A New Zealand fertility clinic has been criticised by the Health and Disability Commissioner, after losing cancer patient's frozen sperm.
The anonymous man froze his sperm before having chemotherapy treatment in 1995. The clinic was later purchased by Fertility Associates, where he and his partner sought fertility treatment in 2018. The sperm samples were found to be missing and were not recovered in a search of all storage tanks. A testicular biopsy on the man found no sperm which could be used in treatment.
Deputy health and disability commissioner Dr Vanessa Caldwell said: 'I acknowledge that loss of samples is a rare and devastating risk to assisted reproductive technologies, however, I am critical that Fertility Associates lost the man's sperm samples, and that its systems were unable to provide evidence of how or when the loss occurred.'
An internal investigation by Fertility Associates found the samples were in their possession in 2011 and concluded the most likely reason for the loss was the failure of staff to follow policies when the storage tank in which the samples were stored was decommissioned.

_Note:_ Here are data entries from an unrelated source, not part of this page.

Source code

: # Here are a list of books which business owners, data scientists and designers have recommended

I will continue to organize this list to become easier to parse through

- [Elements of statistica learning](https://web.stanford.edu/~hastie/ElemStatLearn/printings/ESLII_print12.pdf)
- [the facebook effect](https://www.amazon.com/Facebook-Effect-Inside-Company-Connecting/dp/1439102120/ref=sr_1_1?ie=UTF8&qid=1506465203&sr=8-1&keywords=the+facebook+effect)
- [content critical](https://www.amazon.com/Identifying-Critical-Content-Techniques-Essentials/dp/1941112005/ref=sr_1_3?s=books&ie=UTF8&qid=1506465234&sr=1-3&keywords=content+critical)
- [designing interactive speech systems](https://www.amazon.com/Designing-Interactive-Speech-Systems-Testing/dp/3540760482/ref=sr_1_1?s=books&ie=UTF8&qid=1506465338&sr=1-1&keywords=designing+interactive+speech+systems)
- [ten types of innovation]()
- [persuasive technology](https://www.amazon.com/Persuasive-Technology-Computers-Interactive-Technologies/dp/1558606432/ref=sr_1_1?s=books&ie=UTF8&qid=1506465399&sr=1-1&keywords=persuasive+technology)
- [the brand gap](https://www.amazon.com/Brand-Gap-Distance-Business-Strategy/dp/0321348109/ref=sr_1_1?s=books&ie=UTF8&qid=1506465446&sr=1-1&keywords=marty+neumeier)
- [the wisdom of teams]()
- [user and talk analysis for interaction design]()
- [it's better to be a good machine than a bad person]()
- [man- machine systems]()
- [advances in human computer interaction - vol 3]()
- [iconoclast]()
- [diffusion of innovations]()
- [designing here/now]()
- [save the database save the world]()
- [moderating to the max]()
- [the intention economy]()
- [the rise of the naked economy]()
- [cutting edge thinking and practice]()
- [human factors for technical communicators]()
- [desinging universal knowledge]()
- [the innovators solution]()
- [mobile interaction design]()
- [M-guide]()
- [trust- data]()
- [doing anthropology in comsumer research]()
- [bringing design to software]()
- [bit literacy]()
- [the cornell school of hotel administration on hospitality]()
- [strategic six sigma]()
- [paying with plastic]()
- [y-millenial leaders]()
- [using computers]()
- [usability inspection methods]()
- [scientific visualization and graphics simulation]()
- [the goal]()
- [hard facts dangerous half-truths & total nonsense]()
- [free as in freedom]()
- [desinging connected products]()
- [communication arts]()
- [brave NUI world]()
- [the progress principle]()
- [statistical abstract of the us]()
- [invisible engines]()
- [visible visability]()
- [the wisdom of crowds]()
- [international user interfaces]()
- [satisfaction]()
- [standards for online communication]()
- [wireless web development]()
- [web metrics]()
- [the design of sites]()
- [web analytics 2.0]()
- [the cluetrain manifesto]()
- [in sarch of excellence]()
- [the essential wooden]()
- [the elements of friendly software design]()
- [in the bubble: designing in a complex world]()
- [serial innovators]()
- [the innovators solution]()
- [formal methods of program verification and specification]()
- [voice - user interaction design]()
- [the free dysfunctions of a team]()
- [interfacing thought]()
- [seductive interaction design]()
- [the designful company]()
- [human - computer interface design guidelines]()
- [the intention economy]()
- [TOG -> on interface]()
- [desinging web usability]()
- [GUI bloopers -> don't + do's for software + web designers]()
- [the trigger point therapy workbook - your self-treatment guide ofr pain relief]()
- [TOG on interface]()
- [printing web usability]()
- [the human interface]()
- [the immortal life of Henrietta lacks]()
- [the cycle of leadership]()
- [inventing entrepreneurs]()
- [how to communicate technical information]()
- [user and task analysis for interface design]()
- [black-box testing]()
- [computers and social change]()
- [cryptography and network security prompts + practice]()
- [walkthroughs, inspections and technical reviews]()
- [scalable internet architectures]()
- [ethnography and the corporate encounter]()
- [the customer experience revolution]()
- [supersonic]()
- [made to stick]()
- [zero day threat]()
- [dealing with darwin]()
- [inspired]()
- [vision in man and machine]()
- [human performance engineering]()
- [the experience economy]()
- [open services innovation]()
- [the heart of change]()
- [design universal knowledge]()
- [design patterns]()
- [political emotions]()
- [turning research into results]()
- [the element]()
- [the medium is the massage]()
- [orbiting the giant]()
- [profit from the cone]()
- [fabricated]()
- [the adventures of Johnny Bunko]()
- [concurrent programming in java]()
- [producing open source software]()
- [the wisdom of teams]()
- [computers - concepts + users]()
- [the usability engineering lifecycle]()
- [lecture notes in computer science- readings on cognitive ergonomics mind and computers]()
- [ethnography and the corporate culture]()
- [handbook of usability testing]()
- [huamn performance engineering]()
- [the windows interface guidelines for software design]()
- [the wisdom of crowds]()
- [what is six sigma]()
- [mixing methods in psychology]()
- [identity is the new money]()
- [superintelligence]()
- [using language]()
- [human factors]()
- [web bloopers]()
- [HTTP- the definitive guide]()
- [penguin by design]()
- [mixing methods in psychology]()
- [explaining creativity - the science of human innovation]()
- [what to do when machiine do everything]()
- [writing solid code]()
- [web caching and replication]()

According to Dr Caldwell, poor record-keeping prevented her investigation from reaching a definitive conclusion on how the samples were lost. Fertility Associates were unable to identify which staff were involved, what steps were in place to ensure that they had the necessary skills and training, and how policies around the storage of samples were monitored.
Fertility Associates responded to the commissioner, mentioning that no system could eliminate human error and that it is 'provable from data and well-established that a certain error rate is inevitable.'
'The loss of the storage samples for this man has meant that while he had hoped to have a genetically related child, this is now not possible,' Dr Michael Chapman, the clinical director of the IVF Australia clinic in Sydney, who is not involved with the clinic where the error took place told 1 News.
Fertility Associates has reached a financial settlement with the couple. The company has also updated their procedures to minimise the risk of a recurrence, including splitting samples between multiple locations, improving record keeping and raising an incident report in the event any samples are not in their recorded location.